## WHAT YOU WILL DO
Identify and copy all lines of the material where the string "upgrade" is found.

## DATA LISTING
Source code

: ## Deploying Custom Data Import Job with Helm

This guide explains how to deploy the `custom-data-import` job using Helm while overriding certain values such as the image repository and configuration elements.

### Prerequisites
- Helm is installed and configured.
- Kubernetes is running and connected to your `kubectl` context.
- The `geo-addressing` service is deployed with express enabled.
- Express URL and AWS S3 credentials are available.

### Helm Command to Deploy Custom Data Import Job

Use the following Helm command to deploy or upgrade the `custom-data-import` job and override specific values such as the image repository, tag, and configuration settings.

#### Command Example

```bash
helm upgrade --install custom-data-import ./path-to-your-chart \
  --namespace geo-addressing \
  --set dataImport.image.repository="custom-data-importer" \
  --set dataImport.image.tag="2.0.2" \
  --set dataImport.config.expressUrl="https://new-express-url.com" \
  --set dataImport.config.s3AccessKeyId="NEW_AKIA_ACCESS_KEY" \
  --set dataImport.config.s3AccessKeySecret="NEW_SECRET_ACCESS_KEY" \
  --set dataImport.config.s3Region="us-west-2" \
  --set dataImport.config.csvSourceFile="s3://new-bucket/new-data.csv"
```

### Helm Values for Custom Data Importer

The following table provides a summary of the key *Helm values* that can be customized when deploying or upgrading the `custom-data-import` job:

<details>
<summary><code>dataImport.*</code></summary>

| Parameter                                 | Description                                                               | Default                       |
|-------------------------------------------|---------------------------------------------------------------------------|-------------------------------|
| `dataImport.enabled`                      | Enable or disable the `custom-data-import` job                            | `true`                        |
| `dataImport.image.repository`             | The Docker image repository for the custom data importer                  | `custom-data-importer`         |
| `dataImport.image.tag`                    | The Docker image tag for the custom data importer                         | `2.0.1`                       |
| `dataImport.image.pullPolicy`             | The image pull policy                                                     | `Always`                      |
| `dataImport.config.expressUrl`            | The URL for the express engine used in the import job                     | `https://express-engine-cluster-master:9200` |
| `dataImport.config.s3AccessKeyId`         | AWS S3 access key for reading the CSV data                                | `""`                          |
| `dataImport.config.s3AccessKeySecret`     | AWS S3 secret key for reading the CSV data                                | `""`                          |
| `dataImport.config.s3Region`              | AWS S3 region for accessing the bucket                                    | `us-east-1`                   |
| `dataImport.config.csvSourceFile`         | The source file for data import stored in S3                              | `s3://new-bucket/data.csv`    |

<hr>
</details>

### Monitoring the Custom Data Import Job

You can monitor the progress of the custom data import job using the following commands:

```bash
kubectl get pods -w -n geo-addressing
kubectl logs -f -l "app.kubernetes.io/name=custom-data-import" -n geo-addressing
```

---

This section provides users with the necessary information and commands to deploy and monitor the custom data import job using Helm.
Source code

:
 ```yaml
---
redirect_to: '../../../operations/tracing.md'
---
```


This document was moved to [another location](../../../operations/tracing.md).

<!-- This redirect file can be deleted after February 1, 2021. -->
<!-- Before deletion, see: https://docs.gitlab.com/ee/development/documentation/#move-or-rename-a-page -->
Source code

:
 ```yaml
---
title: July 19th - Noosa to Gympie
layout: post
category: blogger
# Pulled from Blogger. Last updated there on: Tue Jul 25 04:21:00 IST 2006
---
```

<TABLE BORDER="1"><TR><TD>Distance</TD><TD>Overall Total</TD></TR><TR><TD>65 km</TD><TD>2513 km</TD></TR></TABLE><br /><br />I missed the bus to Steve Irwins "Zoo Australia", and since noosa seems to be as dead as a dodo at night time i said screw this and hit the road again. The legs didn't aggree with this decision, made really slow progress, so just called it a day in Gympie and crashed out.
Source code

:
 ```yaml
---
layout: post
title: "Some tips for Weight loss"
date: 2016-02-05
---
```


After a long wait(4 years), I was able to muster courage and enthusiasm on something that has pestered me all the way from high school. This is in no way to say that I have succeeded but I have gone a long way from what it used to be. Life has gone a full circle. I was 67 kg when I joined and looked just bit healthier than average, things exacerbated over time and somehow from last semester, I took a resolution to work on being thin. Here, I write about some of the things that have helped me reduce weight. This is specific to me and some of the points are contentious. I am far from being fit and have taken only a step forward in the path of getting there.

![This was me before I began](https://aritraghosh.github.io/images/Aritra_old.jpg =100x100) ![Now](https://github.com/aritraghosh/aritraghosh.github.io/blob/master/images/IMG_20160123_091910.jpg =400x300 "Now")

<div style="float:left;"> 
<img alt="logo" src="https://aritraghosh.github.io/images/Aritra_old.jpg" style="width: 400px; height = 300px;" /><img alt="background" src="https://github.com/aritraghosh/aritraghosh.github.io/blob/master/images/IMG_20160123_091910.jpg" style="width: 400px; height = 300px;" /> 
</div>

## FINISHED TASK
Use the following Helm command to deploy or upgrade the `custom-data-import` job and override specific values such as the image repository, tag, and configuration settings.
helm upgrade --install custom-data-import ./path-to-your-chart \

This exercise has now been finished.